Never married, and lived at Fountenoy Hall her whole life.
” The woman rubbed the front of the container with her glove-covered fingers.
“She was famous for everything pink. Pink parasols, pink hats. Pink ribbons for her hair. Oh, and the pink lipstick. Always the pink lipstick. She has the same eye colors as Brandi. In fact, Brandi looks a lot like her. ”
She lifted the lid. Inside was a diary bound in faded pale-pink leather, which she placed on the padded surface.
Rob sat down and gave a grunt of curiosity when she shifted the cushion toward him.
As a woman who knew the Hall as intimately as Caroline must have, she would have been privy to the more subtle nuances of their guests.
Maybe she had met his uncle.
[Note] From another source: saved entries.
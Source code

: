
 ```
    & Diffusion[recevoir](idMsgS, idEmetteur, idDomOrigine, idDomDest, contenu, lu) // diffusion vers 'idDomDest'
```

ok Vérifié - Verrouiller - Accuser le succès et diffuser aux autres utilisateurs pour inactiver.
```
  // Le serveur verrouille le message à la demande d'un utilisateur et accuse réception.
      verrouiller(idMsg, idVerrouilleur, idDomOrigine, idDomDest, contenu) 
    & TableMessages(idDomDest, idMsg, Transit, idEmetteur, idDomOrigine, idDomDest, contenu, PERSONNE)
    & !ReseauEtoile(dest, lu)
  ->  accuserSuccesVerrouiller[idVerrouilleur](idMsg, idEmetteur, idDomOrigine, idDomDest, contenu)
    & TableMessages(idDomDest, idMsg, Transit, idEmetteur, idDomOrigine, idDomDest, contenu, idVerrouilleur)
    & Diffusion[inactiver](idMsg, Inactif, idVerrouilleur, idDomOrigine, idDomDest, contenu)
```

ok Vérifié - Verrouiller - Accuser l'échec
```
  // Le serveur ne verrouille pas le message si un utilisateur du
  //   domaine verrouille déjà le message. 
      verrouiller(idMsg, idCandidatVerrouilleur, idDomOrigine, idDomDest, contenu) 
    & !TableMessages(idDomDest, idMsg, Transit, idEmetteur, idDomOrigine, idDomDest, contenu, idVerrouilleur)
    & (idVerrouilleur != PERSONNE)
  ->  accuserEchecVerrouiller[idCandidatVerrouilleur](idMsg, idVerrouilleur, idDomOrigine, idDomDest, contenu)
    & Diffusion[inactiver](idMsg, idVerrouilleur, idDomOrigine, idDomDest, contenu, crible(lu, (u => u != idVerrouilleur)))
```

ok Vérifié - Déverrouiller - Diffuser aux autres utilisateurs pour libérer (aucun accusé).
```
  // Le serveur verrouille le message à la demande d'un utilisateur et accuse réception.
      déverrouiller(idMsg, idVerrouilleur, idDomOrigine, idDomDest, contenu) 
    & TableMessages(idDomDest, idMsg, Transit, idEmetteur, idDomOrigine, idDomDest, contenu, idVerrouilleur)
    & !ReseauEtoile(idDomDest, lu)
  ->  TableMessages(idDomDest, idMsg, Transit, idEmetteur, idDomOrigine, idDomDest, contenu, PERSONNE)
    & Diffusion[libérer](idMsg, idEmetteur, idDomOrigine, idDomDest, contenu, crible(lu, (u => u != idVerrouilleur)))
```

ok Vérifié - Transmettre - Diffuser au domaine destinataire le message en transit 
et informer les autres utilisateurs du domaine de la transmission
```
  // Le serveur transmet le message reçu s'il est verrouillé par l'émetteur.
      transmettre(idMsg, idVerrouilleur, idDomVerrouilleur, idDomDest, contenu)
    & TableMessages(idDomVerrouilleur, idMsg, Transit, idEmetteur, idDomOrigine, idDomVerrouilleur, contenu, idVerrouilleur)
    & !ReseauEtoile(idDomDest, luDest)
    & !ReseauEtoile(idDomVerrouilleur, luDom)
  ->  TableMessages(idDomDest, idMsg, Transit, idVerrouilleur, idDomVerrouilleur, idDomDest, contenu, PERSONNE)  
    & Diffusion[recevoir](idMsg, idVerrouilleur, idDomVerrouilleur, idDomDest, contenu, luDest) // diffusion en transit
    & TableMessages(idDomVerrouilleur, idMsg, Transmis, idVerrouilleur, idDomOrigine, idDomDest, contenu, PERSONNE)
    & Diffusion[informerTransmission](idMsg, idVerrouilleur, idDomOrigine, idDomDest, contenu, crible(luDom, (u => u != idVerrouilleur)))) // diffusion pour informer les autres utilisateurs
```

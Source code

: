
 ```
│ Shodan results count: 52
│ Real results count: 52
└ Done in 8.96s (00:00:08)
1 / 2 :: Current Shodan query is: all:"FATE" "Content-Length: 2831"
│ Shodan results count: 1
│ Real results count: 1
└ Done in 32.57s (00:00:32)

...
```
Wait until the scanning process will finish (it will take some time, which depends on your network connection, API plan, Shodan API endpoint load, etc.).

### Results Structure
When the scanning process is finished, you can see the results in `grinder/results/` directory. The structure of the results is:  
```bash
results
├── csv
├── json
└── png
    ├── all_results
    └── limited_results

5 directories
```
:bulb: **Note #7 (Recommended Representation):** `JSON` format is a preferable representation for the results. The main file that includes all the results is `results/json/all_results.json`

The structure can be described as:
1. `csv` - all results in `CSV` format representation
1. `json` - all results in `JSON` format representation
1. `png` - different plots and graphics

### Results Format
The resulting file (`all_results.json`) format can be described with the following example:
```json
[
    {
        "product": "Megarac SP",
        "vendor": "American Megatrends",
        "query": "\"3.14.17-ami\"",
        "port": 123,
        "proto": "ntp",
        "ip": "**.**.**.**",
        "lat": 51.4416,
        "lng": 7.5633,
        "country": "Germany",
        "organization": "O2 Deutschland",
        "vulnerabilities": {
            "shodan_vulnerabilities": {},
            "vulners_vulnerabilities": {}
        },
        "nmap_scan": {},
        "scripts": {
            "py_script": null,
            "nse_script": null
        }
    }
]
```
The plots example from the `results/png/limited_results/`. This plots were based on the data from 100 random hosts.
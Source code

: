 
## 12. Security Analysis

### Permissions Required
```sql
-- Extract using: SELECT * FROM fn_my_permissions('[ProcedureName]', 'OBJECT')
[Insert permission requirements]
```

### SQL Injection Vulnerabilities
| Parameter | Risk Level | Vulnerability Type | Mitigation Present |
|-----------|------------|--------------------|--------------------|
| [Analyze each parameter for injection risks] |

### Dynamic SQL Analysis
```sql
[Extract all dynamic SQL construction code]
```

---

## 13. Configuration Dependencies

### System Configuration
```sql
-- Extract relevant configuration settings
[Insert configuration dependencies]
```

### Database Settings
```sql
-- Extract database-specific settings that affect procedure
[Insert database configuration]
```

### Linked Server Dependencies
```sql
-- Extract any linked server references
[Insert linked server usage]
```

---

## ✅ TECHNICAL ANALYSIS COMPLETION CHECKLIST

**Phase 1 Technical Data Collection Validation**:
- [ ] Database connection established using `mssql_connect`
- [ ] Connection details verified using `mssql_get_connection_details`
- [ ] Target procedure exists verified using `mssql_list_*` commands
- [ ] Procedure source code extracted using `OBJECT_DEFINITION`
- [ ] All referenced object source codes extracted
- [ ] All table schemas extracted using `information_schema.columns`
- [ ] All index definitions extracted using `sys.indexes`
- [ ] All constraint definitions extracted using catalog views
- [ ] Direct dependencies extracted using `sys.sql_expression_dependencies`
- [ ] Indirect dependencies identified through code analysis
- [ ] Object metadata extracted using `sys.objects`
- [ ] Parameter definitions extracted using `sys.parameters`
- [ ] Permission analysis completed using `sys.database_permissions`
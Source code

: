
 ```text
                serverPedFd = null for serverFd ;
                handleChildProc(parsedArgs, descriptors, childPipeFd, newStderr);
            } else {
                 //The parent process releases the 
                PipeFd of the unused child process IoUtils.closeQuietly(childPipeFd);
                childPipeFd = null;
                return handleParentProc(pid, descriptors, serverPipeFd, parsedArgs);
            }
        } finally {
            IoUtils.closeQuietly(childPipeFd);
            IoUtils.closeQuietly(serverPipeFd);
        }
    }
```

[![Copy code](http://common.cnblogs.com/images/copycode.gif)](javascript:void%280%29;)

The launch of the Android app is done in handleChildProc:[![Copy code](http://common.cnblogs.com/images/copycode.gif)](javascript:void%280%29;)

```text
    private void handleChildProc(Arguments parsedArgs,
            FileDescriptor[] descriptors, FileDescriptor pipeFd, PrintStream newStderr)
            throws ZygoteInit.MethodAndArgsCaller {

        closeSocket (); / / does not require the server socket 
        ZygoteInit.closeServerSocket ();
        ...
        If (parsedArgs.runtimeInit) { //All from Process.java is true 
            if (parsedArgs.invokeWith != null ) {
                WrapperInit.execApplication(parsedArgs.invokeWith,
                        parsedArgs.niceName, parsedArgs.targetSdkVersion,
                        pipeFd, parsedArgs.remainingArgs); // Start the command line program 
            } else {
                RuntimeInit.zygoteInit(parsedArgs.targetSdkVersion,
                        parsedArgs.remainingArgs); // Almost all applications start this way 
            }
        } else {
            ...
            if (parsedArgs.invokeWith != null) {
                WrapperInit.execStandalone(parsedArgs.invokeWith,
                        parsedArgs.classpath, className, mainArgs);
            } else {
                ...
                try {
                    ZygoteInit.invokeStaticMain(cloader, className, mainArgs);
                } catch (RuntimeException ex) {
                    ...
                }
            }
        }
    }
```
He opened the book cover, but his attention shifted when Eulalee opened another box to reveal a dark brown journal.
Compared to the delicate look of Caroline’s diary, that one had probably had been owned by a male, though it didn’t match his uncle’s.
Behind him, Hal leaned in for a closer look.
“This one belonged to my grandfather, Isaac Clayton.” She pointed to the large portrait over the fireplace.
“That’s him. This was his favorite room after his father renovated Fountenoy Hall from a boarding house to an inn, and he was the one who did most of the modernizations.
Did you know the ballroom used to be on the second floor instead of on the first? ”
Rob had, in fact, known that from the tour information, but he was more interested in what Ms. Eulalee held than an architectural lesson. “He must have been a smart man.”